TASK DESCRIPTION> Copy each line of the data beneath in which the word "bilibili" appears.

◇ ◇ ◇ ◇ ◇ ◇ ◇

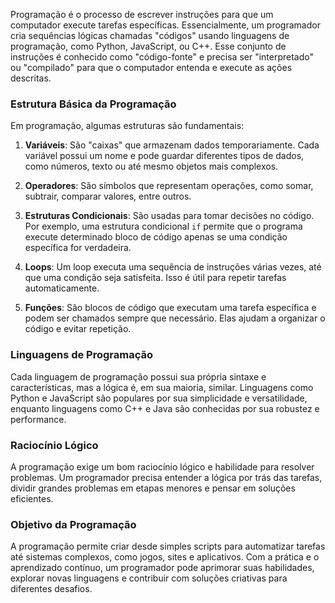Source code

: Programação é o processo de escrever instruções para que um computador execute tarefas específicas. Essencialmente, um programador cria sequências lógicas chamadas "códigos" usando linguagens de programação, como Python, JavaScript, ou C++. Esse conjunto de instruções é conhecido como "código-fonte" e precisa ser "interpretado" ou "compilado" para que o computador entenda e execute as ações descritas.

### Estrutura Básica da Programação
Em programação, algumas estruturas são fundamentais:

1. **Variáveis**: São "caixas" que armazenam dados temporariamente. Cada variável possui um nome e pode guardar diferentes tipos de dados, como números, texto ou até mesmo objetos mais complexos.

2. **Operadores**: São símbolos que representam operações, como somar, subtrair, comparar valores, entre outros.

3. **Estruturas Condicionais**: São usadas para tomar decisões no código. Por exemplo, uma estrutura condicional `if` permite que o programa execute determinado bloco de código apenas se uma condição específica for verdadeira.

4. **Loops**: Um loop executa uma sequência de instruções várias vezes, até que uma condição seja satisfeita. Isso é útil para repetir tarefas automaticamente.

5. **Funções**: São blocos de código que executam uma tarefa específica e podem ser chamados sempre que necessário. Elas ajudam a organizar o código e evitar repetição.

### Linguagens de Programação
Cada linguagem de programação possui sua própria sintaxe e características, mas a lógica é, em sua maioria, similar. Linguagens como Python e JavaScript são populares por sua simplicidade e versatilidade, enquanto linguagens como C++ e Java são conhecidas por sua robustez e performance.

### Raciocínio Lógico
A programação exige um bom raciocínio lógico e habilidade para resolver problemas. Um programador precisa entender a lógica por trás das tarefas, dividir grandes problemas em etapas menores e pensar em soluções eficientes.

### Objetivo da Programação
A programação permite criar desde simples scripts para automatizar tarefas até sistemas complexos, como jogos, sites e aplicativos. Com a prática e o aprendizado contínuo, um programador pode aprimorar suas habilidades, explorar novas linguagens e contribuir com soluções criativas para diferentes desafios.
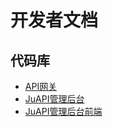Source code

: # 开发者文档


## 代码库

* [API网关](https://codebowl.juhe.cn/tianju/apihub)
* [JuAPI管理后台](https://codebowl.juhe.cn/tianju/tianju-saas)
* [JuAPI管理后台前端](https://codebowl.juhe.cn/tianju/tianju_fe)

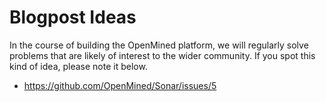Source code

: # Blogpost Ideas

In the course of building the OpenMined platform, we will regularly solve problems that are likely of interest to the wider community. If you spot this kind of idea, please note it below.
- https://github.com/OpenMined/Sonar/issues/5
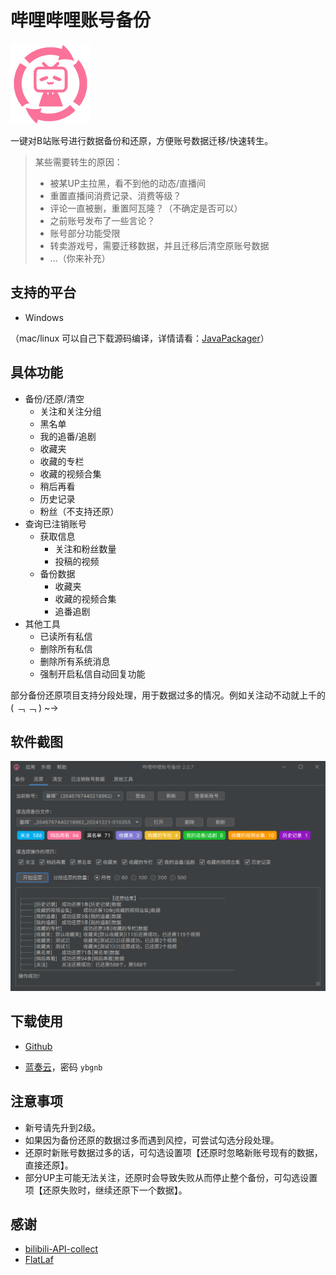 # 哔哩哔哩账号备份
![alt icon](./assets/doc/app_logo2-128.png)

一键对B站账号进行数据备份和还原，方便账号数据迁移/快速转生。

> 某些需要转生的原因：
>
> - 被某UP主拉黑，看不到他的动态/直播间
> - 重置直播间消费记录、消费等级？
> - 评论一直被删，重置阿瓦隆？（不确定是否可以）
> - 之前账号发布了一些言论？
> - 账号部分功能受限
> - 转卖游戏号，需要迁移数据，并且迁移后清空原账号数据
> - ...（你来补充）

## 支持的平台

- Windows

（mac/linux 可以自己下载源码编译，详情请看：[JavaPackager](https://github.com/fvarrui/JavaPackager)）

## 具体功能

- 备份/还原/清空
    - 关注和关注分组
    - 黑名单
    - 我的追番/追剧
    - 收藏夹
    - 收藏的专栏
    - 收藏的视频合集
    - 稍后再看
    - 历史记录
    - 粉丝（不支持还原）
- 查询已注销账号
    - 获取信息
        - 关注和粉丝数量
        - 投稿的视频
    - 备份数据
        - 收藏夹
        - 收藏的视频合集
        - 追番追剧
- 其他工具
  - 已读所有私信
  - 删除所有私信
  - 删除所有系统消息
  - 强制开启私信自动回复功能

部分备份还原项目支持分段处理，用于数据过多的情况。例如关注动不动就上千的 ( ﹁ ﹁ ) ~→

## 软件截图

![软件界面截图](assets/screenshot/app01.png "软件界面")

## 下载使用

- [Github](https://github.com/hzhilong/bilibili-backup/releases/latest)

- [蓝奏云](https://ybgnb.lanzouj.com/b0016vm26f)，密码 `ybgnb`

## 注意事项

- 新号请先升到2级。
- 如果因为备份还原的数据过多而遇到风控，可尝试勾选分段处理。
- 还原时新账号数据过多的话，可勾选设置项【还原时忽略新账号现有的数据，直接还原】。
- 部分UP主可能无法关注，还原时会导致失败从而停止整个备份，可勾选设置项【还原失败时，继续还原下一个数据】。

## 感谢

- [bilibili-API-collect](https://github.com/SocialSisterYi/bilibili-API-collect)
- [FlatLaf](https://github.com/JFormDesigner/FlatLaf)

◇ ◇ ◇ ◇ ◇ ◇ ◇

SOLUTION TO THIS EXERCISE>
- [Github](https://github.com/hzhilong/bilibili-backup/releases/latest)
- [bilibili-API-collect](https://github.com/SocialSisterYi/bilibili-API-collect)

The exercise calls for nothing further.